Quasar Rain: the Broad Emission Line Region as Condensations in the Warm Accretion Disk Wind
Martin Elvis

TL;DR
This paper proposes a model where condensations in the warm accretion disk wind of quasars form the broad emission line region, linking it with warm absorbers and X-ray eclipses, and explains various observational phenomena.
Contribution
It introduces the 'quasar rain' model, suggesting BEL clouds form via condensations in the disk wind, unifying different gas phases and explaining BELR properties.
Findings
Cool clouds condense rapidly before escaping the outflow.
BELR size scales with the square root of luminosity.
Clouds fall back, producing inflow and observable BELR dynamics.
Abstract
The origin of the broad emission line region (BELR) in quasars and active galactic nuclei is still unclear.
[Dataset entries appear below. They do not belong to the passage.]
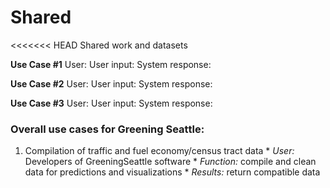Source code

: # Shared
<<<<<<< HEAD
Shared work and datasets

**Use Case #1**
User:
User input:
System response:

**Use Case #2**
User:
User input:
System response:

**Use Case #3**
User:
User input:
System response:


### Overall use cases for Greening Seattle:
  1. Compilation of traffic and fuel economy/census tract data
	* _User:_ Developers of GreeningSeattle software
	* _Function:_ compile and clean data for predictions and visualizations
	* _Results:_ return compatible data 


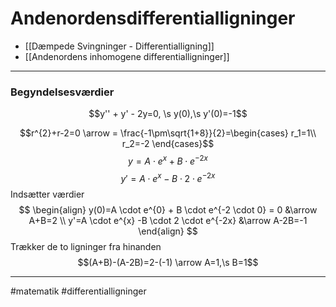 # Andenordensdifferentialligninger
- [[Dæmpede Svingninger - Differentialligning]]
- [[Andenordens inhomogene differentialligninger]]

---

### Begyndelsesværdier
$$y'' + y' - 2y=0, \s y(0),\s y'(0)=-1$$

$$r^{2}+r-2=0 \arrow = \frac{-1\pm\sqrt{1+8}}{2}=\begin{cases} r_1=1\\ r_2=-2 \end{cases}$$
$$y=A \cdot e^{x}+B\cdot e^{-2x}$$
$$y'=A \cdot e^{x} -B \cdot 2 \cdot e^{-2x}$$
Indsætter værdier
$$
\begin{align}
	y(0)=A \cdot e^{0} + B \cdot e^{-2 \cdot 0} = 0 &\arrow A+B=2 \\
	y'=A \cdot e^{x} -B \cdot 2 \cdot e^{-2x} &\arrow A-2B=-1
\end{align}
$$
Trækker de to ligninger fra hinanden
$$(A+B)-(A-2B)=2-(-1) \arrow A=1,\s B=1$$

---
#matematik #differentialligninger 
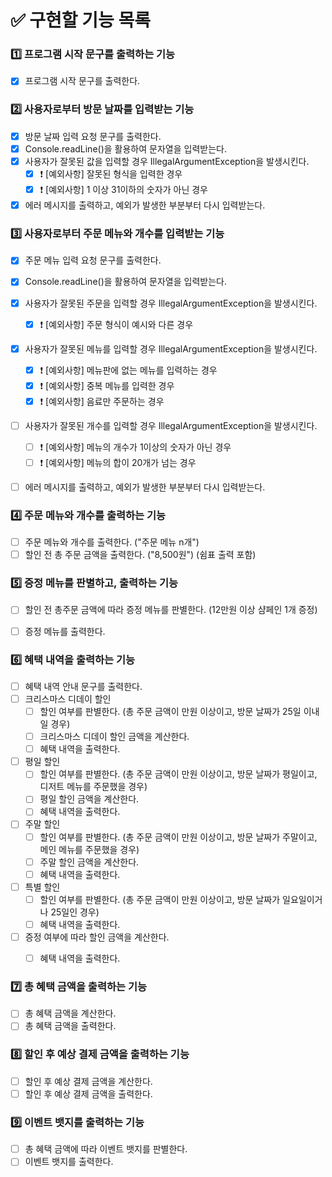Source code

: # ✅ 구현할 기능 목록

### 1️⃣ 프로그램 시작 문구를 출력하는 기능

- [x] 프로그램 시작 문구를 출력한다.

### 2️⃣ 사용자로부터 방문 날짜를 입력받는 기능

- [x] 방문 날짜 입력 요청 문구를 출력한다.
- [x] Console.readLine()을 활용하여 문자열을 입력받는다.
- [x] 사용자가 잘못된 값을 입력할 경우 IllegalArgumentException을 발생시킨다.
    - [x] ❗️ [예외사항] 잘못된 형식을 입력한 경우 
    - [x] ❗️ [예외사항] 1 이상 31이하의 숫자가 아닌 경우
- [x] 에러 메시지를 출력하고, 예외가 발생한 부분부터 다시 입력받는다.

### 3️⃣ 사용자로부터 주문 메뉴와 개수를 입력받는 기능

- [x] 주문 메뉴 입력 요청 문구를 출력한다.
- [x] Console.readLine()을 활용하여 문자열을 입력받는다.
- [x] 사용자가 잘못된 주문을 입력할 경우 IllegalArgumentException을 발생시킨다.
    - [x] ❗️ [예외사항] 주문 형식이 예시와 다른 경우
- [x] 사용자가 잘못된 메뉴를 입력할 경우 IllegalArgumentException을 발생시킨다.
    - [x] ❗️ [예외사항] 메뉴판에 없는 메뉴를 입력하는 경우
    - [x] ❗️ [예외사항] 중복 메뉴를 입력한 경우
    - [x] ❗️ [예외사항] 음료만 주문하는 경우
- [ ] 사용자가 잘못된 개수를 입력할 경우 IllegalArgumentException을 발생시킨다.
    - [ ] ❗️ [예외사항] 메뉴의 개수가 1이상의 숫자가 아닌 경우
    - [ ] ❗️ [예외사항] 메뉴의 합이 20개가 넘는 경우
- [ ] 에러 메시지를 출력하고, 예외가 발생한 부분부터 다시 입력받는다.


### 4️⃣ 주문 메뉴와 개수를 출력하는 기능

- [ ] 주문 메뉴와 개수를 출력한다. ("주문 메뉴 n개")
- [ ] 할인 전 총 주문 금액을 출력한다. ("8,500원") (쉼표 출력 포함)

### 5️⃣ 증정 메뉴를 판별하고, 출력하는 기능

- [ ] 할인 전 총주문 금액에 따라 증정 메뉴를 판별한다. (12만원 이상 샴페인 1개 증정)
- [ ] 증정 메뉴를 출력한다.


### 6️⃣ 혜택 내역을 출력하는 기능
- [ ] 혜택 내역 안내 문구를 출력한다.
- [ ] 크리스마스 디데이 할인 
    - [ ] 할인 여부를 판별한다. (총 주문 금액이 만원 이상이고, 방문 날짜가 25일 이내일 경우)
    - [ ] 크리스마스 디데이 할인 금액을 계산한다.
    - [ ] 혜택 내역을 출력한다.
- [ ] 평일 할인
    - [ ] 할인 여부를 판별한다. (총 주문 금액이 만원 이상이고, 방문 날짜가 평일이고, 디저트 메뉴를 주문했을 경우)
    - [ ] 평일 할인 금액을 계산한다.
  - [ ] 혜택 내역을 출력한다.
- [ ] 주말 할인
    - [ ] 할인 여부를 판별한다. (총 주문 금액이 만원 이상이고, 방문 날짜가 주말이고, 메인 메뉴를 주문했을 경우)
    - [ ] 주말 할인 금액을 계산한다.
    - [ ] 혜택 내역을 출력한다.
- [ ] 특별 할인
    - [ ] 할인 여부를 판별한다. (총 주문 금액이 만원 이상이고, 방문 날짜가 일요일이거나 25일인 경우)
    - [ ] 혜택 내역을 출력한다.
- [ ] 증정 여부에 따라 할인 금액을 계산한다.
    - [ ] 혜택 내역을 출력한다.


### 7️⃣ 총 혜택 금액을 출력하는 기능 

- [ ] 총 혜택 금액을 계산한다.
- [ ] 총 혜택 금액을 출력한다.

### 8️⃣ 할인 후 예상 결제 금액을 출력하는 기능

- [ ] 할인 후 예상 결제 금액을 계산한다.
- [ ] 할인 후 예상 결제 금액을 출력한다.

### 9️⃣ 이벤트 뱃지를 출력하는 기능

- [ ] 총 혜택 금액에 따라 이벤트 뱃지를 판별한다.
- [ ] 이벤트 뱃지를 출력한다.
I propose that condensations form in the warm, radiation pressure driven, accretion disk wind of quasars creating the BEL clouds and uniting them with the other two manifestations of cool, 10,000 K, gas in quasars, the low ionization phase of the warm absorbers (WAs) and the clouds causing X-ray eclipses. The cool clouds will condense quickly (days to years), before the WA outflows reach escape velocity (which takes months to centuries). Cool clouds form in equilibrium with the warm phase of the wind because the rapidly varying X-ray quasar continuum changes the force multiplier, causing pressure waves to move gas into stable locations in pressure-temperature space. The narrow range of 2-phase equilibrium densities may explain the scaling of the BELR size with the square root of…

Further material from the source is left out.